Wolf suggests economically significant technological change has, in fact, slowed down in the recent past. Evidence for this can be found in the slow growth of output per worker, stuck at slightly above one percent in the past decade. If countries were in the midst of an earth-shattering technological revolution, then their economies should have seen higher growth in output per worker in recent years.

Furthermore, even considering measures of innovation that escape crude GDP metrics, we fail to see major shifts in the way technology progresses. Take consumer surplus: when a new, economically significant invention is introduced, its price is effectively taken from an infinite value to a finite one, hence increasing consumer surplus immensely. Yet, we have not seen many large gains to consumer surplus being brought forth by today’s seemingly uncanny technology.

In addition, although recent developments, such as quantum computing, may seem impressive, the quick technological growth we’re experiencing today is not equivalent to the ground-breaking advancements of the 18th century. Although today’s high-tech gizmos appear to be changing and improving rapidly, they all pale in comparison to major breakthroughs, such as the development of steam power, electricity or even access to clean water.

The effects of automation would not be apocalyptic, but rather in accordance to a recurring pattern: as new technologies are introduced, some people will find themselves out of work because they have neither the education nor the technological skills to remain competitive within the labor pool.  As discussed in The Race Between Education and Technology by economists Claudia Goldin and Lawrence Katz, technological progress increases the demand for skilled workers relative to unskilled workers, which inevitably leads to disparities in wages and employment. As routine intellectual and manual jobs fall prey to technological substitution, we will not witness the complete disappearance of human labor but further rearrangement of returns to education and access to technology.
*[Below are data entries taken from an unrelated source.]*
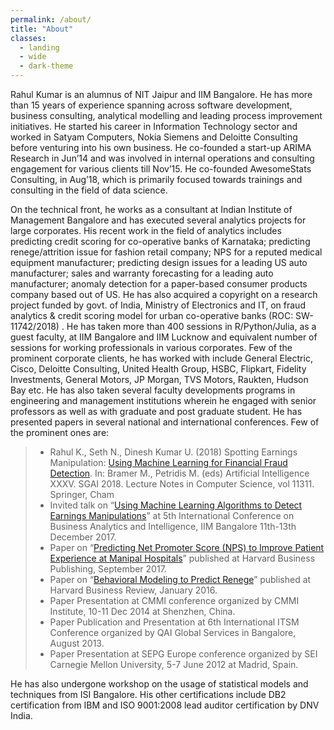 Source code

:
 ```yaml
---
permalink: /about/
title: "About"
classes:
  - landing
  - wide
  - dark-theme
---
```


Rahul Kumar is an alumnus of NIT Jaipur and IIM Bangalore. He has more than 15 years of experience spanning across software development, business consulting, analytical modelling and leading process improvement initiatives. He started his career in Information Technology sector and worked in Satyam Computers, Nokia Siemens and Deloitte Consulting before venturing into his own business. He co-founded a start-up ARIMA Research in Jun’14 and was involved in internal operations and consulting engagement for various clients till Nov’15. He co-founded AwesomeStats Consulting, in Aug’18, which is primarily focused towards trainings and consulting in the field of data science.

On the technical front, he works as a consultant at Indian Institute of Management Bangalore and has executed several analytics projects for large corporates. His recent work in the field of analytics includes predicting credit scoring for co-operative banks of Karnataka; predicting renege/attrition issue for fashion retail company; NPS for a reputed medical equipment manufacturer; predicting design issues for a leading US auto manufacturer; sales and warranty forecasting for a leading auto manufacturer; anomaly detection for a paper-based consumer products company based out of US.  He has also acquired a copyright on a research project funded by govt. of India, Ministry of Electronics and IT, on fraud analytics & credit scoring model for urban co-operative banks (ROC: SW-11742/2018) . He has taken more than 400 sessions in R/Python/Julia, as a guest faculty, at IIM Bangalore and IIM Lucknow and equivalent number of sessions for working professionals in various corporates. Few of the prominent corporate clients, he has worked with include General Electric, Cisco, Deloitte Consulting, United Health Group, HSBC, Flipkart, Fidelity Investments, General Motors, JP Morgan, TVS Motors, Raukten, Hudson Bay etc. He has also taken several faculty developments programs in engineering and management institutions wherein he engaged with senior professors as well as with graduate and post graduate student. He has presented papers in several national and international conferences. Few of the prominent ones are:

> * Rahul K., Seth N., Dinesh Kumar U. (2018) Spotting Earnings Manipulation: [Using Machine Learning for Financial Fraud Detection](https://link.springer.com/chapter/10.1007%2F978-3-030-04191-5_29). In: Bramer M., Petridis M. (eds) Artificial Intelligence XXXV. SGAI 2018. Lecture Notes in Computer Science, vol 11311. Springer, Cham
> * Invited talk on “[Using Machine Learning Algorithms to Detect Earnings Manipulations](dcal.iimb.ernet.in/baiconf2017/pdf/Conference_Schedule_2017.pdf)” at 5th International Conference on Business Analytics and Intelligence, IIM Bangalore 11th-13th December 2017.
> * Paper on “[Predicting Net Promoter Score (NPS) to Improve Patient Experience at Manipal Hospitals](https://cb.hbsp.harvard.edu/cbmp/product/IMB649-PDF-ENG)” published at Harvard Business Publishing, September 2017.
> * Paper on “[Behavioral Modeling to Predict Renege](https://hbr.org/product/hr-analytics-at-scaleneworks-behavioral-modeling-to-predict-renege/IMB551-PDF-ENG)” published at Harvard Business Review, January 2016.
> * Paper Presentation at CMMI conference organized by CMMI Institute, 10-11 Dec 2014 at Shenzhen, China.
> * Paper Publication and Presentation at 6th International ITSM Conference organized by QAI Global Services in Bangalore, August 2013.
> * Paper Presentation at SEPG Europe conference organized by SEI Carnegie Mellon University, 5-7 June 2012 at Madrid, Spain. 

He has also undergone workshop on the usage of statistical models and techniques from ISI Bangalore. His other certifications include DB2 certification from IBM and ISO 9001:2008 lead auditor certification by DNV India.
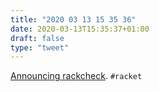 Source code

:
 ```yaml
---
title: "2020 03 13 15 35 36"
date: 2020-03-13T15:35:37+01:00
draft: false
type: "tweet"
---
```

[Announcing rackcheck](https://defn.io/2020/03/12/ann-rackcheck/). `#racket`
The upshot, however, is not all too different from what Brynjolfsson and McAfee worry about: a massive wedge in the economy between the lucky few, highly-skilled laborers (such as programmers), owners of robot capital, and essentially anyone else.

Another revolution

But is this the whole picture? The answer to the age-old conundrum of technological substitution largely depends on the theoretical framework we adopt. It is however clear that, at the present state, most jobs are safe from a total wipe out and there seems to be no impending risk of labor-market catastrophes.

But there is a different, perhaps subtler technological revolution that might be more concerning than automation – the increasing dominance of information technology.

The commercial implementation of information technology has rapidly increased in the past few years. This is favouring a shift away from an economy based on physical capital towards one that is reliant on software, intellectual property and human capital. A quick comparison between Sony and WhatsApp, two firms boasting a similar market value, evinces how there is an information technology revolution. The former employs more than 130,000 workers — the latter, only 46.

Returns on capital are skyrocketing and the traditional concept of employment may already be evolving. Soon enough we might have to say goodbye to lifelong jobs as they give way to “portfolio careers.” Workers may constantly need to stand ready to take up temporary jobs, retrain and relocate in order to act on the best opportunity available.

This trend has been apparent for quite some time, especially in highly dynamic markets. One can argue that it is largely due to market regulation and underlying macroeconomic fundamentals, but it does highlight an indirect and somewhat overlooked channel through which technology affects the labor market.

Something is indeed disrupting the way we work: it just turns out it is not a dystopian horde of robots but rather a large-scale rearrangement of means of production ultimately caused by good old human ingenuity.